In case you're interested in the design and how I totally ripped off your "grids" concept to abstract Argo, there are four types of files (proj, traj, meta, tech), each of which have a few "grids". There's one read function for each grid and single read function for all the scalar variables (argo_info()
). The grids thing means I never have to hard-code variable names and only have to update the read functions when the dimensions get updated (very rarely). They're also only one line each! There's the argo_read_(prof|traj|meta|tech)_<grid_name>()
family of functions (reads one NetCDF file) and argo_(prof|traj|meta|tech)_<grid_name>()
(which applies some editorial tidying and reads more than one file at a time).
oh cool, I really have to have a closer look - I've tangled with argo for 20 years but never needed to really hit it, it's such an R-suitable problem and has practically no "spatial" analog ;)
I'll look at the string dimensions that's definitely come up, though OTOH I can only think of 'NC_CHAR' variables (which were dimensioned inconsistently iirc) and Scalar variables which I mistakenly had as axes, might be able to get some clarity ...
I only know enough about the string thing to read Argo files...some NC_CHAR variables are intended as "one row per character" and some are intended as "one row per string value" (they have a dummy first dimension that is dropped by default in both ncdf4 and RNetCDF). I can't find any convention on the naming of the dummy first dimension although in Argo they're name STRINGXX (2, 4, 8 ... 256) and DATE_TIME.

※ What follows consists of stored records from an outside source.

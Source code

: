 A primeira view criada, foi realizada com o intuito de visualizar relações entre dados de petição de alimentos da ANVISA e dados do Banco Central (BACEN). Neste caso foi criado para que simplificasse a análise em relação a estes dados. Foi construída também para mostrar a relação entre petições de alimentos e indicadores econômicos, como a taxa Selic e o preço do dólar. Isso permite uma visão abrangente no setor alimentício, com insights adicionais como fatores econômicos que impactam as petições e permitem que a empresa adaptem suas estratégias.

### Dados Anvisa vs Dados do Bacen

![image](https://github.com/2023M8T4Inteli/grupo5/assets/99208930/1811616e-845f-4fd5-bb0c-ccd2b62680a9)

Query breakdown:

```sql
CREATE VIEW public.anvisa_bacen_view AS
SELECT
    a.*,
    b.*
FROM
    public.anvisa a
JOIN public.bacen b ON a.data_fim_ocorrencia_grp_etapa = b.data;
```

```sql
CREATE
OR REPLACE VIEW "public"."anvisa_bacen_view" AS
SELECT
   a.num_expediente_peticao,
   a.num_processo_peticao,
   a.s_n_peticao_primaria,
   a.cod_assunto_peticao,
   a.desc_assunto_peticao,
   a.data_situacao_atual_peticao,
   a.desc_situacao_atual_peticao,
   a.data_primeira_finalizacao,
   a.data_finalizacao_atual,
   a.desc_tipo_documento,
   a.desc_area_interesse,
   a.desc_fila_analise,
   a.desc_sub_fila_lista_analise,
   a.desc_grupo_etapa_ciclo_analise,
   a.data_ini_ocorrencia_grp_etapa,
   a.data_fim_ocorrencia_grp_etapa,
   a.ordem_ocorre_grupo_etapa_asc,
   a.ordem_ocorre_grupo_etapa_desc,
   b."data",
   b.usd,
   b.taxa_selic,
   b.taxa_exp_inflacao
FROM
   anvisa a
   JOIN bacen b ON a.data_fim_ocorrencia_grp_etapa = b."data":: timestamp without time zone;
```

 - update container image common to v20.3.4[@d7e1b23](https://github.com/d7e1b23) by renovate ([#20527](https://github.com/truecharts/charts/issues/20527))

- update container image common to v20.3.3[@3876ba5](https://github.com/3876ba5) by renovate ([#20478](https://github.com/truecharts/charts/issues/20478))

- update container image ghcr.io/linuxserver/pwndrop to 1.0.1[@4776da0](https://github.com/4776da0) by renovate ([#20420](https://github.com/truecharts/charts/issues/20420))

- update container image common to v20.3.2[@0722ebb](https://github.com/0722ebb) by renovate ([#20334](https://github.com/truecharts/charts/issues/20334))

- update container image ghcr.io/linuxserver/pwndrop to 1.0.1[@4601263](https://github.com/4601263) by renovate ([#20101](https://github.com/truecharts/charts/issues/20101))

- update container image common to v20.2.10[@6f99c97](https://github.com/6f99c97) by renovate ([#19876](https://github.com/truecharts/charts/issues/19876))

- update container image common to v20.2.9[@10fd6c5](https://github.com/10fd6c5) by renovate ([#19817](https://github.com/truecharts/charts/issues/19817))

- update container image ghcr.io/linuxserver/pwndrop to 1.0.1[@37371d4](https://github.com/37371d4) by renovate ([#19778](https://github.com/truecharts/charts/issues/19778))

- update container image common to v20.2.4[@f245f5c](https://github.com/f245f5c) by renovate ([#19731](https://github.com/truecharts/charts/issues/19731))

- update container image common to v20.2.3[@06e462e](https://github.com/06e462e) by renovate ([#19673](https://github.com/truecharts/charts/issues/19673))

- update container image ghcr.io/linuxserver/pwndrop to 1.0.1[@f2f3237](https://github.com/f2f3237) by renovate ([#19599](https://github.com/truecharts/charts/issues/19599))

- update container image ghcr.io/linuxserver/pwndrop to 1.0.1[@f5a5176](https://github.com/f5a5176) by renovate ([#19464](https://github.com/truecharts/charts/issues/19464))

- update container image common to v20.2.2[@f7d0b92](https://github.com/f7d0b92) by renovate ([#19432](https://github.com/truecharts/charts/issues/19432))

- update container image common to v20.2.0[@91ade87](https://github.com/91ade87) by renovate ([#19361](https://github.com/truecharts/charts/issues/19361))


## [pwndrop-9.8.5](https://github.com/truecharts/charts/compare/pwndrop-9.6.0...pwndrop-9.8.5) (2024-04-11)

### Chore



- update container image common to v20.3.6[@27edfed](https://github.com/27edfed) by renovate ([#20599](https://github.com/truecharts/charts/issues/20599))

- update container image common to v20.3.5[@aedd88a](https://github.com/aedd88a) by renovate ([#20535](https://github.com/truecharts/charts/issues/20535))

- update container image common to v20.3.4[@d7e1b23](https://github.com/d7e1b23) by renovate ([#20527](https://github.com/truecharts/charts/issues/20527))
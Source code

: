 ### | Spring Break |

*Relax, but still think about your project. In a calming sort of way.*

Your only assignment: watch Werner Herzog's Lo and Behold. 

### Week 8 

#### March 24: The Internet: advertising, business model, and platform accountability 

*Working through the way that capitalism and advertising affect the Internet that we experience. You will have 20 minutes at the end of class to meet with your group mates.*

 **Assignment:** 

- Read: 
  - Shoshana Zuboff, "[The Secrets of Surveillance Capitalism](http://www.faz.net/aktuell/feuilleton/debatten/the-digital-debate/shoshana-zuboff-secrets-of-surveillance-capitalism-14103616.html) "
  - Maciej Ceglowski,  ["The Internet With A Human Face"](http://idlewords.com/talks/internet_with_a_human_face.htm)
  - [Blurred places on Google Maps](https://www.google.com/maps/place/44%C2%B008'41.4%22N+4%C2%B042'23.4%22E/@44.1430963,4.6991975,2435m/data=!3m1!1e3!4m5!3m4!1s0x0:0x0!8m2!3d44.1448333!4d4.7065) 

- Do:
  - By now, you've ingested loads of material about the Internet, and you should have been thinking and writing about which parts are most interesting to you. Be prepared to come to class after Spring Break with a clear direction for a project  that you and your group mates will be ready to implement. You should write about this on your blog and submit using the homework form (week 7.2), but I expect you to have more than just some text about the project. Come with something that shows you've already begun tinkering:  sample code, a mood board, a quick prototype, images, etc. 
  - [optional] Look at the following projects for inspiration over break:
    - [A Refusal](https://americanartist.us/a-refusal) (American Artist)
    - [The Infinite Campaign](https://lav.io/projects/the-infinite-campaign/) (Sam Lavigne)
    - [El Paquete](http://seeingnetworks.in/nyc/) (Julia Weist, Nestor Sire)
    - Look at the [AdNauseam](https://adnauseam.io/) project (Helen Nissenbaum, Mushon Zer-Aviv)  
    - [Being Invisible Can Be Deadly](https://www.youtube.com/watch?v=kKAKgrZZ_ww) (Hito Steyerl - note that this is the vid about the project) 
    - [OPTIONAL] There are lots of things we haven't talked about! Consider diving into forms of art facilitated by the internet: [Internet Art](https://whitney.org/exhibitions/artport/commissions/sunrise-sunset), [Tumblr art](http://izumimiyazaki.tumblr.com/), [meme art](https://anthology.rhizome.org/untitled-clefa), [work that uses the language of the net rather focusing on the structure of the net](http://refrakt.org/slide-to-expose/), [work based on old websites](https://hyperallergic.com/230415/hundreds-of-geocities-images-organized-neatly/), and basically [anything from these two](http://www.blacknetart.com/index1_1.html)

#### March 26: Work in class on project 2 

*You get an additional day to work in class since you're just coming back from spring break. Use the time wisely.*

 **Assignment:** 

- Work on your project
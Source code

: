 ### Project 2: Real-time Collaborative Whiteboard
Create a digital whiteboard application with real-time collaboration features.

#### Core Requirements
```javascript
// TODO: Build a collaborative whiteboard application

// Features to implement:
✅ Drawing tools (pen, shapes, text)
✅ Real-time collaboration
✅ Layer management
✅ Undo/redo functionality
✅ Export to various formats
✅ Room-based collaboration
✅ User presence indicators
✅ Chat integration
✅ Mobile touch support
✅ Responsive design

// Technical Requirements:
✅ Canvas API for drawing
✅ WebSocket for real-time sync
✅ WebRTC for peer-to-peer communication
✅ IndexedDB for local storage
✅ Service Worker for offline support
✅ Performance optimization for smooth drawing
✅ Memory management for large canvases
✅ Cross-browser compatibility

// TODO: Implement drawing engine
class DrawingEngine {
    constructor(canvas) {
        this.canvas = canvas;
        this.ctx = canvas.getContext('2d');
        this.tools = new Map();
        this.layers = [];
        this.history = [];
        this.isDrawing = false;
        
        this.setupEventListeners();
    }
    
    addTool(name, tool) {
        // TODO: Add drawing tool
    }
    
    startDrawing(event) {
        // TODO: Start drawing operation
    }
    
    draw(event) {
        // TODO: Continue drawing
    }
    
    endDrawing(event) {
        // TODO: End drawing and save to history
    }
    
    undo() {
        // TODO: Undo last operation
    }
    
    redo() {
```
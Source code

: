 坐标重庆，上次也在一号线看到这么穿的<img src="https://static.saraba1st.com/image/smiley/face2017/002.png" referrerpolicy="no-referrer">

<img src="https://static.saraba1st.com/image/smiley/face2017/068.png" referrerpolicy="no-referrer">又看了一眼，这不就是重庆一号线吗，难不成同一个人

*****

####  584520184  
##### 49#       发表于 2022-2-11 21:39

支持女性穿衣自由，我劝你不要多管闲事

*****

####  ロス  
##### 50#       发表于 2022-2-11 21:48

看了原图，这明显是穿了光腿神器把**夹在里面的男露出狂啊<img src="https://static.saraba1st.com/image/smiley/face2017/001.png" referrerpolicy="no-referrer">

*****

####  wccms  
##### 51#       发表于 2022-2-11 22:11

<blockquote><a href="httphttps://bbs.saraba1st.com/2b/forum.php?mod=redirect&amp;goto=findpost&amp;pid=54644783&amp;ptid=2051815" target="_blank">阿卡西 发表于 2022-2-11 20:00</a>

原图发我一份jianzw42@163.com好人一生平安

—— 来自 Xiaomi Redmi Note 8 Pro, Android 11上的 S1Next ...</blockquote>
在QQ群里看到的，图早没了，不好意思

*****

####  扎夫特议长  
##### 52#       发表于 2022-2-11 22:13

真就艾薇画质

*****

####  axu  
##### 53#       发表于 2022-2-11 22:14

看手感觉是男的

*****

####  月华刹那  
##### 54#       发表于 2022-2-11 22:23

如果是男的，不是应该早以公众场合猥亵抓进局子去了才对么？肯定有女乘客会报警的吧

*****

yes the dummy-dropped thing, it stymied me for ages ...
Realizing that the above sounds like I thought you didn't know this stuff already...I just got excited at the chance to nerd out about this stuff!
Oh totally, I'm not crazy across it I just go deep enough sometimes ... rarely have a taste for it anymore 😝
But R needs better netcdf and netcdf needs better R I know that!
Some preliminary work on this suggests that the read functions can be about 10x faster than they are with ncdf4!